Saved data entries
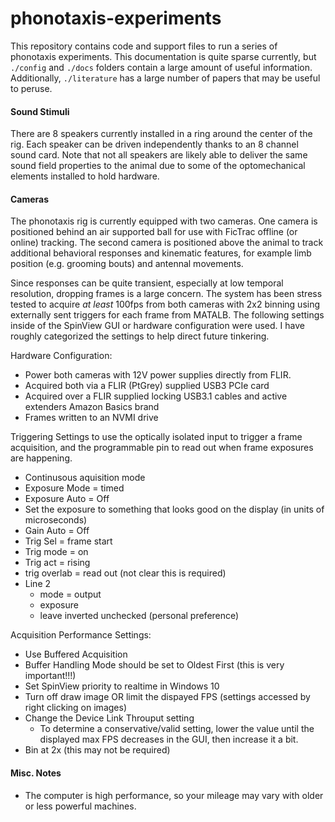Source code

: phonotaxis-experiments
===
This repository contains code and support files to run a series of phonotaxis experiments. This documentation is quite sparse currently, but `./config` and `./docs` folders contain a large amount of useful information. Additionally, `./literature` has a large number of papers that may be useful to peruse. 

#### Sound Stimuli
There are 8 speakers currently installed in a ring around the center of the rig. Each speaker can be driven independently thanks to an 8 channel sound card. Note that not all speakers are likely able to deliver the same sound field properties to the animal due to some of the optomechanical elements installed to hold hardware. 

#### Cameras
The phonotaxis rig is currently equipped with two cameras. One camera is positioned behind an air supported ball for use with FicTrac offline (or online) tracking. The second camera is positioned above the animal to track additional behavioral responses and kinematic features, for example limb position (e.g. grooming bouts) and antennal movements. 

Since responses can be quite transient, especially at low temporal resolution, dropping frames is a large concern. The system has been stress tested to acquire _at least_ 100fps from both cameras with 2x2 binning using externally sent triggers for each frame from MATALB. The following settings inside of the SpinView GUI or hardware configuration were used. I have roughly categorized the settings to help direct future tinkering.

Hardware Configuration:
- Power both cameras with 12V power supplies directly from FLIR.
- Acquired both via a FLIR (PtGrey) supplied USB3 PCIe card
- Acquired over a FLIR supplied locking USB3.1 cables and active extenders Amazon Basics brand
- Frames written to an NVMI drive 

Triggering Settings to use the optically isolated input to trigger a frame acquisition, and the programmable pin to read out when frame exposures are happening.
- Continusous aquisition mode
- Exposure Mode = timed
- Exposure Auto = Off
- Set the exposure to something that looks good on the display (in units of microseconds)
- Gain Auto = Off
- Trig Sel = frame start
- Trig mode = on
- Trig act = rising
- trig overlab = read out (not clear this is required)
- Line 2 
	- mode = output 
	- exposure
	- leave inverted unchecked (personal preference)

Acquisition Performance Settings:
- Use Buffered Acquisition
- Buffer Handling Mode should be set to Oldest First (this is very important!!!)
- Set SpinView priority to realtime in Windows 10
- Turn off draw image OR limit the dispayed FPS (settings accessed by right clicking on images)
- Change the Device Link Throuput setting
     - To determine a conservative/valid setting, lower the value until the displayed max FPS decreases in the GUI, then increase it a bit. 
- Bin at 2x (this may not be required)

#### Misc. Notes
- The computer is high performance, so your mileage may vary with older or less powerful machines.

#### INSTRUCTIONS FOR THE TASK:
Whenever a line includes the word "Acquired", pull it out of the entries.

#### ANSWER AREA:
- Acquired both via a FLIR (PtGrey) supplied USB3 PCIe card
- Acquired over a FLIR supplied locking USB3.1 cables and active extenders Amazon Basics brand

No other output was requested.